In my consulting I see that many CIOs and corporate counsels still don’t know what information they store, where it is, and how much it would cost to produce it as evidence. There is a big need for improvement because the costs associated with FRCP compliance can be quite substantial. For example, during one case in 2005, it cost one bank $3 million to restore 3,700 backup tapes as evidence.

Is there an upside to all this regulation?

Babineau: The new legal process rules should serve as a catalyst to improve the overall understanding of information and to identify the right tools to make this understanding a reality. For instance, in the selection process a company would want to check that a part of a BI infrastructure includes discovery review tools that accommodate multiple formats, since it may be required under FRCP rules. It’s also important to determine that the tools are flexible enough to integrate with an existing document management system and that they really ensure confidentiality.
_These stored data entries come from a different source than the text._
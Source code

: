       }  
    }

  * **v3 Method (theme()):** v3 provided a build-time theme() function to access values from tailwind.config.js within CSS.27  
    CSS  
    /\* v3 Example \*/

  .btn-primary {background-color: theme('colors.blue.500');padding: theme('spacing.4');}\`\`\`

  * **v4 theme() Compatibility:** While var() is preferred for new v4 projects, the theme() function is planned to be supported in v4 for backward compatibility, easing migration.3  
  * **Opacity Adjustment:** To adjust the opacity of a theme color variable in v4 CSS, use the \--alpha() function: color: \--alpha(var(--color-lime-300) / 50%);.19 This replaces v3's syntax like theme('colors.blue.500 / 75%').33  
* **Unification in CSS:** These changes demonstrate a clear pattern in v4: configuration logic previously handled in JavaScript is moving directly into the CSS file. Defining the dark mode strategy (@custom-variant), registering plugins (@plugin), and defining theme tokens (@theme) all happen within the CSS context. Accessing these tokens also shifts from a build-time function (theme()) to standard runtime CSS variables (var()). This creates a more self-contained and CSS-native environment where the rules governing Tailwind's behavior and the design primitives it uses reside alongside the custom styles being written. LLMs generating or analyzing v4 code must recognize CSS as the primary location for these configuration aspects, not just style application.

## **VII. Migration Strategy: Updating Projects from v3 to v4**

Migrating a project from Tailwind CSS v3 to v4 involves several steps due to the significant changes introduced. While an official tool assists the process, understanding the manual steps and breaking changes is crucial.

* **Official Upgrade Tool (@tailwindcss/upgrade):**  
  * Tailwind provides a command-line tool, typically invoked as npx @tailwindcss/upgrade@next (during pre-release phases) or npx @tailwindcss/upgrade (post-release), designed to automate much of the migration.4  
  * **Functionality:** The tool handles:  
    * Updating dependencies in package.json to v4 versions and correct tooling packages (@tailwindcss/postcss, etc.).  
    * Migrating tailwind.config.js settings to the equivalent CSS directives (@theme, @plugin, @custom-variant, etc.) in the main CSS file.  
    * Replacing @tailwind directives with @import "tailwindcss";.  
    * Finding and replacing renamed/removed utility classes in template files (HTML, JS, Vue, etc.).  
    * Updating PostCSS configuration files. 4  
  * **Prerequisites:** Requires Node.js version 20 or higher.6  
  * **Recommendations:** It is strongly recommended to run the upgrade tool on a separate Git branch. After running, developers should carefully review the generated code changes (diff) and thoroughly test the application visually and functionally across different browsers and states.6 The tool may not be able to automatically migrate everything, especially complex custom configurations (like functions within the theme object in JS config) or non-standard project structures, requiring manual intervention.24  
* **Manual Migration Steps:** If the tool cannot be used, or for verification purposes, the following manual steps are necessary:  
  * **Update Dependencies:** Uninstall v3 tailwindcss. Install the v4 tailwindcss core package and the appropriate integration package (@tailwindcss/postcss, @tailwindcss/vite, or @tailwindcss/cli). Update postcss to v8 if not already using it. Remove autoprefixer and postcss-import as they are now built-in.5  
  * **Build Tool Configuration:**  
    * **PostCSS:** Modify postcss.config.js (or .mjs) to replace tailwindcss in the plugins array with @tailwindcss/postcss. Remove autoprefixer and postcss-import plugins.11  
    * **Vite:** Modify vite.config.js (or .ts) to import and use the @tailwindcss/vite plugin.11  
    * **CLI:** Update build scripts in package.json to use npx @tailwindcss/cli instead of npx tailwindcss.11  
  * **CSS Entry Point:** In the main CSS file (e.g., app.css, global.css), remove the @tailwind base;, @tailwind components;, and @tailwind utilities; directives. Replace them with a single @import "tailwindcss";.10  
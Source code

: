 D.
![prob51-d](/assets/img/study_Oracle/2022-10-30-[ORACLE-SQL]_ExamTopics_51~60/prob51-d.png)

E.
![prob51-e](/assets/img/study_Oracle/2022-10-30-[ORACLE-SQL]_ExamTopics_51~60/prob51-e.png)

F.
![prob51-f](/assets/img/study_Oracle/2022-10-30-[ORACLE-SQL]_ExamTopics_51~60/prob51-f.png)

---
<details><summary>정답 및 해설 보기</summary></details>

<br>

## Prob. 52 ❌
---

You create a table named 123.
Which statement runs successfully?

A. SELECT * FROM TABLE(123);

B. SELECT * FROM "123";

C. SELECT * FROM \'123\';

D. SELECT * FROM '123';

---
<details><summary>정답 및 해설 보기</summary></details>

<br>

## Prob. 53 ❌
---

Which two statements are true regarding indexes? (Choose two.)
What future developments do you see for business intelligence?

Babineau: I see a big opportunity for BI as a service. Creating all the bridges between applications and connecting all the dots between data elements is just too complicated for some small and midsize enterprises. They might rather work with a trusted service provider for business intelligence, access control, and security – so they can focus on their business. It’s quite appealing to consider the lower implementation and maintenance costs. And from the regulatory compliance standpoint, working with a reliable third party is potentially an additional accountability factor.

I also am excited about the future of enterprise search and how it intersects with business intelligence. People with appropriate access, defined by their roles and security profiles, can search all data types, structured and unstructured, and the supporting software can link all kinds of information together intelligently. A highly beneficial aspect is that a user doesn’t have to know what the data sources or parameter values are.

I recall an example that Business Objects offered on this subject. An emergency room doctor could use search within BI to scour a broad set of data sources to find out how many instances of food poisoning have been reported in the past 24 hours, where people are affected, and determine common causes. This real-time access to trustworthy data could help medical professionals spot and prevent wide-spread outbreak of food-related illnesses.

The convergence of intelligent search with BI holds great promise. It enables the search of unstructured information assets, which may be as much as 80 percent of a company’s data, for inclusion into a BI system. The ability to aggregate various data types, cleanse them, and then analyze them adds much more dimension to BI than the traditional query, reporting, and online analytical processing standard.